Yukiko Miyake (; March 5, 1965 – January 2, 2020) was an American-born Japanese politician. She served one term in the Japanese House of Representatives.

Career

Early life 
Miyake's father, Wasuke Miyake, was a diplomat to the United States, and she was thus born in Washington D.C. Her maternal grandfather is Hirohide Ishida. She held Japanese citizenship. She attended Toho Joshi middle and high school, Tamagawa Gakuen Junior College for Women, and Kyoritsu Women's University.

Fuji Television 
In 1988, Miyake began working for Fuji Television. She worked in sales, newsroom, and corporate social responsibility departments. When she worked in the newsroom, she reported on the economy, especially exchange rates and the stock exchange.

Politics 
On July 27, 2009, Ichiro Ozawa asked Miyake to run for office. She left her job at Fuji TV to do so. She ran for office during the 2009 Japanese general election against Yasuo Fukuda, the former Prime Minister of Japan, to represent Gunma's 4th district in the House of Representatives. Her grandfather's secretary, Masaki Nakajima, was also a candidate, but Miyake became the Democratic Party's official candidate. During the previous election in 2005, the Democrat's candidate lost to Fukuda by about 62,000 votes. Japanese media called Miyake and other women who Ozawa urged to run for office "Ozawa girls". Their goal was to replace established politicians with fresh blood in order to create a more inclusive political environment. While she lost the election for the district seat, she was elected to the proportional representation block.

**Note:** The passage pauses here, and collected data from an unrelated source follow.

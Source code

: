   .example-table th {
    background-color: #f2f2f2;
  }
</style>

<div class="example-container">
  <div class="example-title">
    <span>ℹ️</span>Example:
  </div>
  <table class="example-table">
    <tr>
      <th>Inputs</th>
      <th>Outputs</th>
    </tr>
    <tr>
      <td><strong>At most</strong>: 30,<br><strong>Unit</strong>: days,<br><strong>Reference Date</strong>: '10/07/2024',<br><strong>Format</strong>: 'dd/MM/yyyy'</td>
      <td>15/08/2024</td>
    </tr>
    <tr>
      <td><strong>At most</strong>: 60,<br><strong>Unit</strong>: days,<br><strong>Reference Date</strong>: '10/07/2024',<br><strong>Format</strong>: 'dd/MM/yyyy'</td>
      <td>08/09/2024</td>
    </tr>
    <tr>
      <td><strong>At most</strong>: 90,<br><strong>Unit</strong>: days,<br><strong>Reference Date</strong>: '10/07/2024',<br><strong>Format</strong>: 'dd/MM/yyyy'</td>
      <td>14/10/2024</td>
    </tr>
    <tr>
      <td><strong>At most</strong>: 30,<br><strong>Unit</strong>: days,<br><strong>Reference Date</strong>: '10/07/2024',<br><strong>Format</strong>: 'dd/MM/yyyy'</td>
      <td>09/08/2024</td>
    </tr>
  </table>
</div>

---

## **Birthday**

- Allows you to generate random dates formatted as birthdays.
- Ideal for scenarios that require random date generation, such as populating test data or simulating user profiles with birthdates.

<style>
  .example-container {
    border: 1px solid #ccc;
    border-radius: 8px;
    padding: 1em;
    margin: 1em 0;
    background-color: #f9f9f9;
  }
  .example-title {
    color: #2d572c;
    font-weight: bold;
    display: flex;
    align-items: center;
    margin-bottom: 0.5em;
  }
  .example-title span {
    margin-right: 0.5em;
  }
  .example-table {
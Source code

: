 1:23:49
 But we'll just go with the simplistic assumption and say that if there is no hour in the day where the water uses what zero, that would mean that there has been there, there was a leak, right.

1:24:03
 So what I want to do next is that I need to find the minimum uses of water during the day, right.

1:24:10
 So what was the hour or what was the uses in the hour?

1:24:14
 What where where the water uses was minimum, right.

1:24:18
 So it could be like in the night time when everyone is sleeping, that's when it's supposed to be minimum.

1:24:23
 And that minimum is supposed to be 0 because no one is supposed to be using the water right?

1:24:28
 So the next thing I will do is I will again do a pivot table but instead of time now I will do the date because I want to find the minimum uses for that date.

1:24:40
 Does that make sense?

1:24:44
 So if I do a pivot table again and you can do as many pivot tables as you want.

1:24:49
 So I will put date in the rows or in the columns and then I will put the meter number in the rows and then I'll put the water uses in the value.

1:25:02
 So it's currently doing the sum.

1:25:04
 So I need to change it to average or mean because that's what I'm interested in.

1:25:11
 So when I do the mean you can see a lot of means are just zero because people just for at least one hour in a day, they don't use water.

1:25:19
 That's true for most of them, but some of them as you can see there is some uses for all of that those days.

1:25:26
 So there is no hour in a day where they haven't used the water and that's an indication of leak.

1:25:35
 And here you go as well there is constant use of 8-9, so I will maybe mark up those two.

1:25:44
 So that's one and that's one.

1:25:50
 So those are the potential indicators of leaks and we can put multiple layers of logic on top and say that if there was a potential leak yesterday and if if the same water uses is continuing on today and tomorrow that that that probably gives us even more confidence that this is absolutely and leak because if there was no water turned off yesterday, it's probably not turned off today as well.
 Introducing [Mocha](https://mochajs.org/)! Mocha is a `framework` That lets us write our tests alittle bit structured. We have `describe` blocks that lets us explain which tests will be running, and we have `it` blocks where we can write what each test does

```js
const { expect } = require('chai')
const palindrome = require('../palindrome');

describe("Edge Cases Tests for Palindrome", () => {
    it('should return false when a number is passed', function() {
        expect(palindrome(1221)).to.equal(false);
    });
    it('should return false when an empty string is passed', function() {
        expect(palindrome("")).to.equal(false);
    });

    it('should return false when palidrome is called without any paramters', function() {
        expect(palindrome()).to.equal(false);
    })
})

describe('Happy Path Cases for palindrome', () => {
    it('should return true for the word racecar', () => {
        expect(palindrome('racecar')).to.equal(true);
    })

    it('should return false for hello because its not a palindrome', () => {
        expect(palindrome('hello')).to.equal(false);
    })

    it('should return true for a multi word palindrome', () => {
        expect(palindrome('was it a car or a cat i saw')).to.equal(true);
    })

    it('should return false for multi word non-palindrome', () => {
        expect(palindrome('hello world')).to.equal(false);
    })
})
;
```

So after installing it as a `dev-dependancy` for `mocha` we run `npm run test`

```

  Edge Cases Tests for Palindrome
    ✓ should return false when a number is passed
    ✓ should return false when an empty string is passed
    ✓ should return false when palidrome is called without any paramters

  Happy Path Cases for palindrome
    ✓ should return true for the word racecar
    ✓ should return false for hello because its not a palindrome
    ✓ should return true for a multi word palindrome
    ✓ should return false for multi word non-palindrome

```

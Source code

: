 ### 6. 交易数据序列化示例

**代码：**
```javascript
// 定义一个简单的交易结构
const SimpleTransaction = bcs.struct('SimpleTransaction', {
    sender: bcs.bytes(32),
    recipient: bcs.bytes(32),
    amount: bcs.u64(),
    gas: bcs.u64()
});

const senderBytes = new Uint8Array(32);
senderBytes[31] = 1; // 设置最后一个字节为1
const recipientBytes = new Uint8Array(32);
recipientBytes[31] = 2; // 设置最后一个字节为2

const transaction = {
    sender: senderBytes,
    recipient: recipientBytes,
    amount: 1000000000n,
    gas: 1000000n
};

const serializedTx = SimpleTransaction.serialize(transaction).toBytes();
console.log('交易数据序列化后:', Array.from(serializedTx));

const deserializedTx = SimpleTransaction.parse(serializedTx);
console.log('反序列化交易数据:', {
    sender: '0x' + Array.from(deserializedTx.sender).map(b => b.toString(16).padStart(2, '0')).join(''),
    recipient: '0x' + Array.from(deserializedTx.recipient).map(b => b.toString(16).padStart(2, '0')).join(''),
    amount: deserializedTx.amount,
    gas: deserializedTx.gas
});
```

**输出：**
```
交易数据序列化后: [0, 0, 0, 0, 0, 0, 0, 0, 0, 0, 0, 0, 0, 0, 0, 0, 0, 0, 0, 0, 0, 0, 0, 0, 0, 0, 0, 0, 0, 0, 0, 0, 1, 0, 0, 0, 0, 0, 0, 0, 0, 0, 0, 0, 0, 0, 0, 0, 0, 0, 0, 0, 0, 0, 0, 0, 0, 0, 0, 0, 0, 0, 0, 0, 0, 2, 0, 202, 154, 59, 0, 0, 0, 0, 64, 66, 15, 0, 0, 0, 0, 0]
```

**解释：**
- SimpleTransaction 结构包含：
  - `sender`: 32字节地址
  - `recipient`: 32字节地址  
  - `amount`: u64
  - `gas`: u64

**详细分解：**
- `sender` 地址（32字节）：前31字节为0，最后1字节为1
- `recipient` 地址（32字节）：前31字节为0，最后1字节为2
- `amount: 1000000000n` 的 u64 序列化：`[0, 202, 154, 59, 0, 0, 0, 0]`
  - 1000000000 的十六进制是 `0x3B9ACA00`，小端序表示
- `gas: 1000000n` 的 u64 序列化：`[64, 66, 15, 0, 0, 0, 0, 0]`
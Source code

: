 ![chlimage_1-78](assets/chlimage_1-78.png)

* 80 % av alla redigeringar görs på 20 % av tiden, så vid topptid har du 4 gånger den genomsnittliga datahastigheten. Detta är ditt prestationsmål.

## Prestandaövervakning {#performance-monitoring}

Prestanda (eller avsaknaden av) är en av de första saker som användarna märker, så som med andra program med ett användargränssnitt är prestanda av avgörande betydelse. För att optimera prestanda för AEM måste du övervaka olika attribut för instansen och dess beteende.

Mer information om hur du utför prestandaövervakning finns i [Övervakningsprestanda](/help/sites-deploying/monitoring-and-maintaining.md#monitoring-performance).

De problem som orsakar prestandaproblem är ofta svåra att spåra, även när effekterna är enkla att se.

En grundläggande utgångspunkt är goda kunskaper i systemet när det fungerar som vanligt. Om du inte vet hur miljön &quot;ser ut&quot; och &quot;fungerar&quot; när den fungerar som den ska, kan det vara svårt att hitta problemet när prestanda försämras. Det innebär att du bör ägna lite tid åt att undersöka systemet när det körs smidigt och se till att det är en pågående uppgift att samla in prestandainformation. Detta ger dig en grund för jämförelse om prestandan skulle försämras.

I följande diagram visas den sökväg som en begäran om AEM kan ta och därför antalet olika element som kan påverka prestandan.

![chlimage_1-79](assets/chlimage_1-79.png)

On January 22, 2012, Miyake announced on Twitter that she would be the vice chair of a committee to reduce the cost of electricity.

In the same year, Miyake opposed a bill to raise the consumption tax, and resigned from her position as the Democratic Party's vice chair of public relations on April 23. On June 26, she voted against the consumption tax, contrary to her party's strategy. On July 2, Miyake tendered her resignation from the party alongside Kenji Yamaoka and other party members. However, the Democratic Party's Board of Governors didn't accept the resignation letters during their meeting on July 3, but officially accepted them during their meeting on July 9.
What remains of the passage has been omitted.